In order for superstrings to be able to differentiate and interchange kinematically, there must be point particles that are smaller than these discussed superstrings. A superstring has a length, for 1-D strings, and a circumference, for 2-D strings, of 3*10^(-35) meters in the globally distinguishable. When in a totally contracted state, such a scalar is 10^(-43) meters. A first-ordered-point-particle has a diameter of 10^(-86) meters in the substringular when including the Gliossi Field that is directly associated and thus comprises the said point particle. First-Ordered-Point-Particles are comprised of the substance of the field of superstrings, or, in other words, mini-strings. Mini-String is comprised of second-ordered-point-particles that exist adjacent to each other in exterialy bound "chains" of phenomena that are interconnected by third-ordered-point particles that are bound by sub-mini-string. Second-Ordered-Point-Particles are 10^(-129) meters in diameter in the substringular, third-ordered-point-particles are 10^(-384) meters in diameter in the substringular, and sub-mini-string is 10^(-1152) meters in diameter in the substringular. Sub-Mini-String is the smallest phenomena that is a thing while yet also a gauge-action. Third-Ordered-Point-Particles only exist where there are second-ordered-point-particles. Not only does sub-mini-string bind third-ordered-point-particles together, yet these also work to interconnect the second-ordered-point-particles that comprise mini-string. A physical entity that is smaller than a superstring is termed to be a gauge-action. So how does such a tying of fabric rety while yet maintaining homotopy?

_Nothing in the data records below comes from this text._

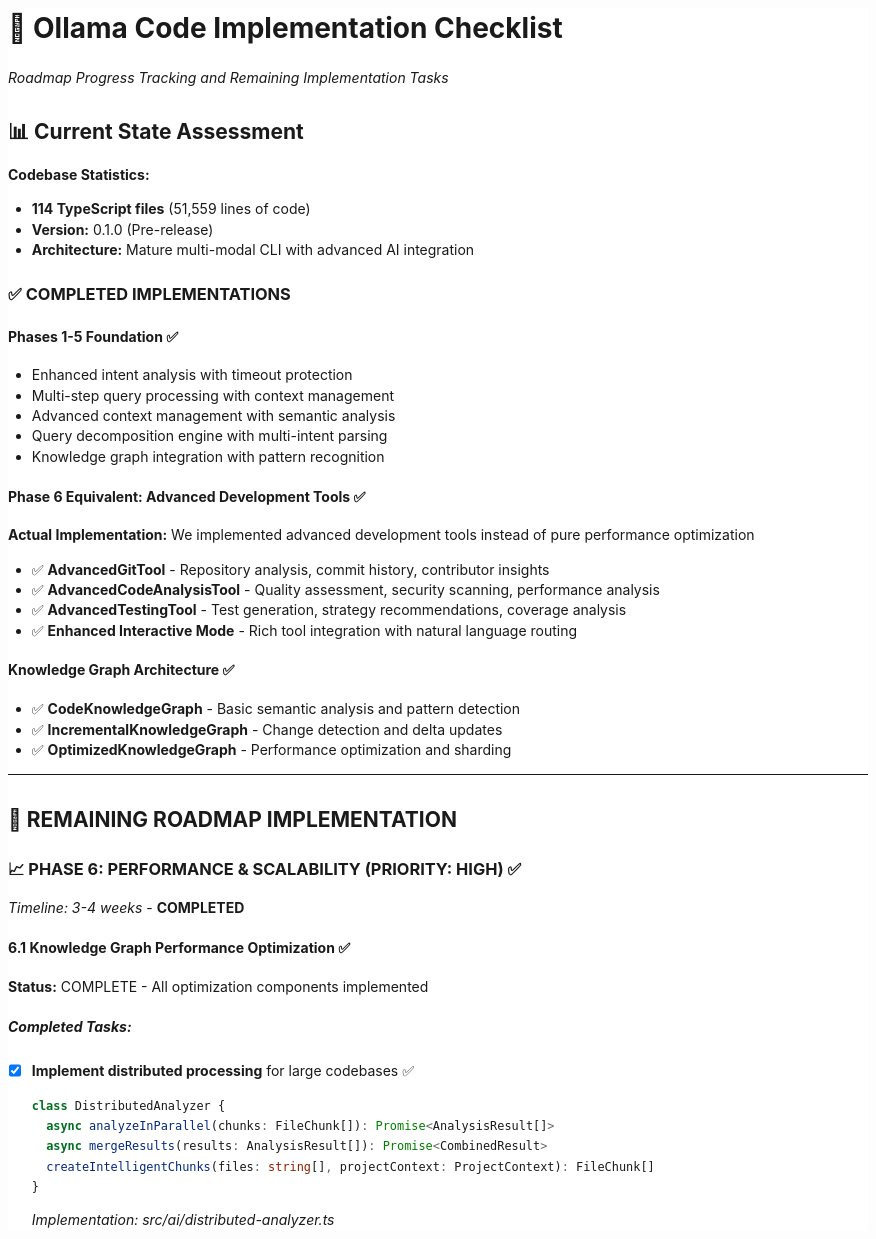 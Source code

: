 # 🚀 Ollama Code Implementation Checklist
*Roadmap Progress Tracking and Remaining Implementation Tasks*

## 📊 Current State Assessment

**Codebase Statistics:**
- **114 TypeScript files** (51,559 lines of code)
- **Version:** 0.1.0 (Pre-release)
- **Architecture:** Mature multi-modal CLI with advanced AI integration

### ✅ **COMPLETED IMPLEMENTATIONS**

#### **Phases 1-5 Foundation** ✅
- Enhanced intent analysis with timeout protection
- Multi-step query processing with context management
- Advanced context management with semantic analysis
- Query decomposition engine with multi-intent parsing
- Knowledge graph integration with pattern recognition

#### **Phase 6 Equivalent: Advanced Development Tools** ✅
**Actual Implementation:** We implemented advanced development tools instead of pure performance optimization
- ✅ **AdvancedGitTool** - Repository analysis, commit history, contributor insights
- ✅ **AdvancedCodeAnalysisTool** - Quality assessment, security scanning, performance analysis
- ✅ **AdvancedTestingTool** - Test generation, strategy recommendations, coverage analysis
- ✅ **Enhanced Interactive Mode** - Rich tool integration with natural language routing

#### **Knowledge Graph Architecture** ✅
- ✅ **CodeKnowledgeGraph** - Basic semantic analysis and pattern detection
- ✅ **IncrementalKnowledgeGraph** - Change detection and delta updates
- ✅ **OptimizedKnowledgeGraph** - Performance optimization and sharding

---

## 🎯 **REMAINING ROADMAP IMPLEMENTATION**

### **📈 PHASE 6: PERFORMANCE & SCALABILITY (PRIORITY: HIGH)** ✅
*Timeline: 3-4 weeks* - **COMPLETED**

#### **6.1 Knowledge Graph Performance Optimization** ✅
**Status:** COMPLETE - All optimization components implemented

##### **Completed Tasks:**
- [x] **Implement distributed processing** for large codebases ✅
  ```typescript
  class DistributedAnalyzer {
    async analyzeInParallel(chunks: FileChunk[]): Promise<AnalysisResult[]>
    async mergeResults(results: AnalysisResult[]): Promise<CombinedResult>
    createIntelligentChunks(files: string[], projectContext: ProjectContext): FileChunk[]
  }
  ```
  *Implementation: src/ai/distributed-analyzer.ts*
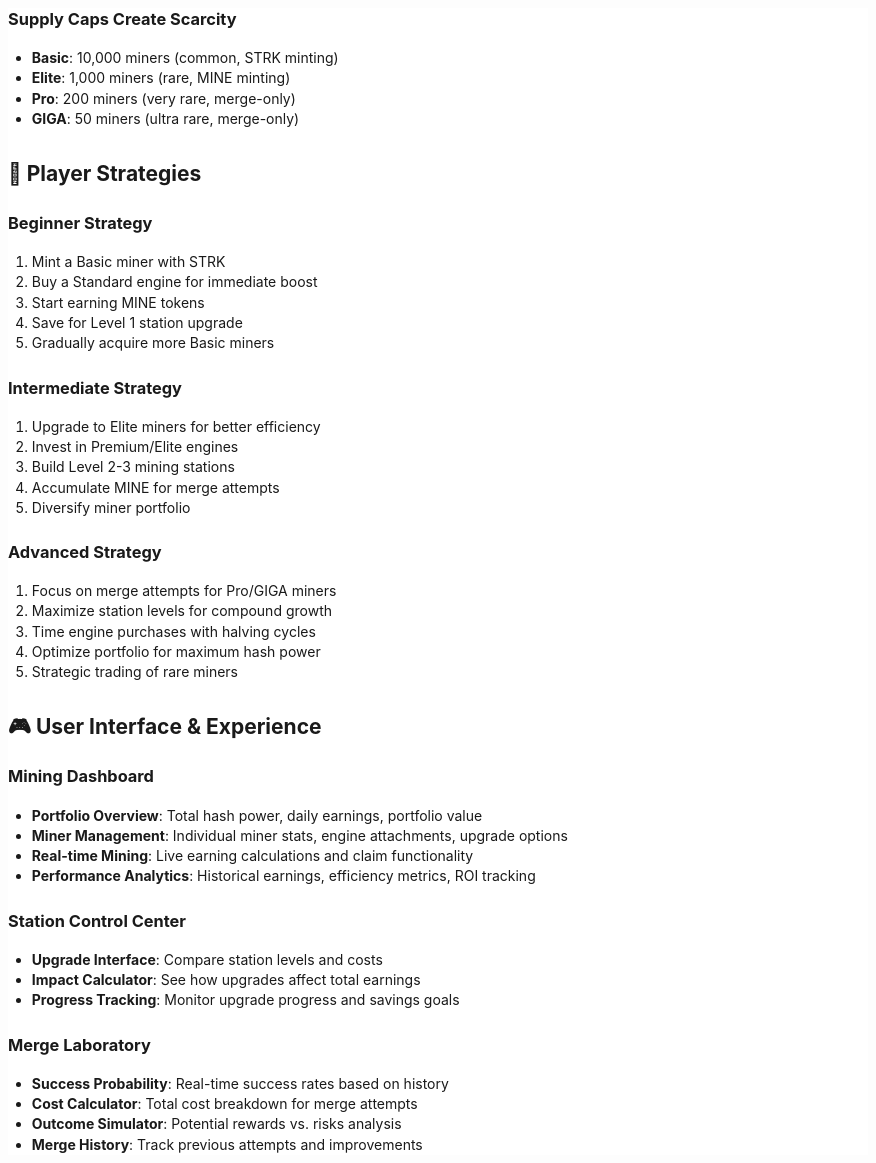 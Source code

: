 ### Supply Caps Create Scarcity

- **Basic**: 10,000 miners (common, STRK minting)
- **Elite**: 1,000 miners (rare, MINE minting)
- **Pro**: 200 miners (very rare, merge-only)
- **GIGA**: 50 miners (ultra rare, merge-only)

## 🎯 Player Strategies

### Beginner Strategy

1. Mint a Basic miner with STRK
2. Buy a Standard engine for immediate boost
3. Start earning MINE tokens
4. Save for Level 1 station upgrade
5. Gradually acquire more Basic miners

### Intermediate Strategy

1. Upgrade to Elite miners for better efficiency
2. Invest in Premium/Elite engines
3. Build Level 2-3 mining stations
4. Accumulate MINE for merge attempts
5. Diversify miner portfolio

### Advanced Strategy

1. Focus on merge attempts for Pro/GIGA miners
2. Maximize station levels for compound growth
3. Time engine purchases with halving cycles
4. Optimize portfolio for maximum hash power
5. Strategic trading of rare miners

## 🎮 User Interface & Experience

### Mining Dashboard

- **Portfolio Overview**: Total hash power, daily earnings, portfolio value
- **Miner Management**: Individual miner stats, engine attachments, upgrade options
- **Real-time Mining**: Live earning calculations and claim functionality
- **Performance Analytics**: Historical earnings, efficiency metrics, ROI tracking

### Station Control Center

- **Upgrade Interface**: Compare station levels and costs
- **Impact Calculator**: See how upgrades affect total earnings
- **Progress Tracking**: Monitor upgrade progress and savings goals

### Merge Laboratory

- **Success Probability**: Real-time success rates based on history
- **Cost Calculator**: Total cost breakdown for merge attempts
- **Outcome Simulator**: Potential rewards vs. risks analysis
- **Merge History**: Track previous attempts and improvements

The "space-hole" is what I call the duration right before Instanton-Quaternionic-Impulse-Mode, which is right before instanton, which is when homotopy just begins to undue to allow any essential retying of string, yet, to such a minor amount that homotopy during successive instantons is maintained except for when it is frayed in a black-hole. Such a resewing of substringular phenomena is brought back into a multiplicitly discrete homotopy due to the pressure that is impelled upon adjacent superstrings due to the equal and opposite wave-tug of point-particles that acts Gliossi upon the said superstrings to just enough of an extent so as to snap the temporarily untying topology described back into a unified multiplicit homotopic       topology.